Logo Questions Linux Laravel Mysql Ubuntu Git Menu
 

XML Validation in ant failing with errors that don't match the files being validated

Thanks in advance for any help...

I am having a problem with XML files that are failing validation against a DTD (via the ant xmlvalidate task), but the reported errors in the XML doc do not match the contents of the document being validated. Furthermore, the same files opened in Oxygen validate without problems.

An example of the ant output reporting the errors is as follows:

[xmlvalidate] /Path/to/file.xml:240:91: Attribute "match_style" with value "ble" must have a value from the list "any all none ".

On visual inspection of the file in question, the value of the match_style attribute on line 240 is all. A search of the file shows that the string ble, while it does occur several times in the document (as a substring of table in tags, and also of enable as an attribute name), doesn't appear at all between lines 145 and 328.

I have tried hand-editing the XML files and revalidating. If I remove line breaks or other whitespace (and sometimes if I add line breaks) from earlier in the file than the reported error (making no other changes) it will occasionally fix things entirely and the file will then validate.
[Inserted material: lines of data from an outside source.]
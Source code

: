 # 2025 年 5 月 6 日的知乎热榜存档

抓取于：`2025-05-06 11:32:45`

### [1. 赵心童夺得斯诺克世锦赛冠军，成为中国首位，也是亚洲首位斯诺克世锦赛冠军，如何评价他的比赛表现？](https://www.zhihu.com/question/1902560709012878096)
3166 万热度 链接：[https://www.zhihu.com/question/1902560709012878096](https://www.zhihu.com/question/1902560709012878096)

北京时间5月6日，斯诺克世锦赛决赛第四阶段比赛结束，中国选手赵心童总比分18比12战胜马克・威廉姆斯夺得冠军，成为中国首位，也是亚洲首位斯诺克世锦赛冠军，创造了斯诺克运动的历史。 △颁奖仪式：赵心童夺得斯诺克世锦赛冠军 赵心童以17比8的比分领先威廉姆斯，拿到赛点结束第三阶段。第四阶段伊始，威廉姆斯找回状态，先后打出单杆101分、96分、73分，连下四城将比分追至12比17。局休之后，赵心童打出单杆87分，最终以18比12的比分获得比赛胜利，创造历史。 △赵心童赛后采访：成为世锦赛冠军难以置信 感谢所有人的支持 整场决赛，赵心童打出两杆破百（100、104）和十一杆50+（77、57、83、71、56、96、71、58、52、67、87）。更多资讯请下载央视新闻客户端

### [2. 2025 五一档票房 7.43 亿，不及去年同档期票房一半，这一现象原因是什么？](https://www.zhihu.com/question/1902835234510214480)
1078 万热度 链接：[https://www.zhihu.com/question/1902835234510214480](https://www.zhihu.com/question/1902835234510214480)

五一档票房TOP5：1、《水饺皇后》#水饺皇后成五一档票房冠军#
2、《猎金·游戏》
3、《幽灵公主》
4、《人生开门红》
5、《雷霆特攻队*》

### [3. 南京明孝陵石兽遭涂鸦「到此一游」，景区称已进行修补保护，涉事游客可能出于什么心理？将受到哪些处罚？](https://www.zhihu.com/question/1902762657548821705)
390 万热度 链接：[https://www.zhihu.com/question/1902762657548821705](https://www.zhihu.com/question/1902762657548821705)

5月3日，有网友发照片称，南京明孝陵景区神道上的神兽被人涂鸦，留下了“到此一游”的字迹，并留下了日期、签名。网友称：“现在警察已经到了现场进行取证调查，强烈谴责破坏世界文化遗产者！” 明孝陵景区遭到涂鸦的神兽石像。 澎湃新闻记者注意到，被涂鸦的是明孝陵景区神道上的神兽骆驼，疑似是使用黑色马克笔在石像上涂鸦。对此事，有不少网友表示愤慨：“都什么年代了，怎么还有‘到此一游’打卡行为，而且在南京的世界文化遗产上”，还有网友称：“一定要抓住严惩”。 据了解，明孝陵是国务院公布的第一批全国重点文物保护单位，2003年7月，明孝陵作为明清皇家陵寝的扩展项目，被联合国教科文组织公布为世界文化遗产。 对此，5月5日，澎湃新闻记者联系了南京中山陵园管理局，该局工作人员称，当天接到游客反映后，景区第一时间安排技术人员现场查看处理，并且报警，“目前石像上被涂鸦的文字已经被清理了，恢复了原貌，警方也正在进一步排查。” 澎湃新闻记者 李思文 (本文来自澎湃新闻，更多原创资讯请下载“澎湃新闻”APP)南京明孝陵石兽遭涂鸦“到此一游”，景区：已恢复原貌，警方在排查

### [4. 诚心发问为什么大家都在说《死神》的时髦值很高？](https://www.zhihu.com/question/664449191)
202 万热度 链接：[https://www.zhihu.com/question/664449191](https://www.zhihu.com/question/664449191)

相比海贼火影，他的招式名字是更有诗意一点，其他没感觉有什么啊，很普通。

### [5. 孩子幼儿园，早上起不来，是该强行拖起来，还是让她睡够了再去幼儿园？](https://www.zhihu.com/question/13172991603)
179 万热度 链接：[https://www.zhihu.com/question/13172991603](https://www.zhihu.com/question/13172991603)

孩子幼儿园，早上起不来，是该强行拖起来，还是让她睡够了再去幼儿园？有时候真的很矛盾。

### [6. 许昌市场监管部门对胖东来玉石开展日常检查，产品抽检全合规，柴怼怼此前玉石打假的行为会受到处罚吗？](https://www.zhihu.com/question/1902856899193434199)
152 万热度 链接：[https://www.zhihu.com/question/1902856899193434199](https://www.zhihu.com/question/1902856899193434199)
In other cases, it still fails, but the error is further down the file, and additional edits to whitespace closer to the new error will fix things or move the "error" down even further. I have not been able to discern any rhyme or reason to what such edits will fix things, and which won't.

Just to repeat the salient point: sometimes changing the whitespace and making no other changes causes the file to validate.

I have searched the XML files for invisible and control characters that might be doing weird things, but haven't found anything other than garden variety whitespace, all where it is supposed to be.

The files are produced via XSLT 2.0 transformation from source files in various other flavours of XML. The transformation is done via the Java task using Saxon, in an ant build. (I haven't been able to get either the XSLT task or Saxon task to work as desired because my XSLs in some cases produce multiple result docs from a single source file, and all but the first result doc always seem to be omitted with those tasks.) Here's the task:

<java classname="net.sf.saxon.Transform" fork="true"
    output="${dest.dir}/build"
    resultproperty="transform_result"
    failonerror="true">
    <arg line="-o ${dest.dir}/ ${source.dir}/xml_sources ${source.dir}/xsl/transform.xsl"/>
</java>

I have also searched the XSLs and source XML files for unusual characters, and played around with character maps in the XSLs and indenting in the result docs to make sure there is nothing weird going on with unusual whitespace characters. Nothing weird ever found, and the only differences the character maps or changes to indenting make is essentially the same as editing whitespace by hand - the "error"s sometimes move around, but still happen.

I have tried using different versions of Saxon and different versions of Ant, with no different results. The problem started a while back (not exactly sure when), but everything used to work once upon a time, so I've tried using older versions of my XSLs and sources, but haven't found an older version of things that doesn't display the problem (though because of a switch from CVS to SVN, and the CVS no longer existing, I may simply not be able to go back far enough, because some of the oldest revisions are now lost).

The DTD the files must validate against is not mine - I cannot change it or switch to a schema.

I usually work on a Mac (currently running 10.7.5), but the problem also happens on Linux (not sure what version). The one variable I haven't really been able to play with is Java. I may have been running Java 1.5 back when things last worked properly - I am now using 1.7, and it definitely happened when I was running 1.6. I can't go back to 1.5 on the machines I have available.

That's all the information I can think of that might be relevant.

I am at my wits' end with this problem. In all my research, I've never so much as heard of anyone else reporting the same issue, let alone resolving it. Any thoughts on what might be wrong would be greatly, greatly appreciated.

Thanks!

like image 422
Dawn Avatar asked Nov 01 '22 10:11

Dawn


1 Answers

My suspicion would be the Xerces parser that comes with the JDK, which is buggy. Try with the version of Xerces from Apache, which is much better.

(I say this because I have previously seen the JDK version of Xerces misreport attribute values that contain strings which are present in the document, but not as the values of attributes.)

like image 166
Michael Kay Avatar answered Nov 15 '22 10:11

Michael Kay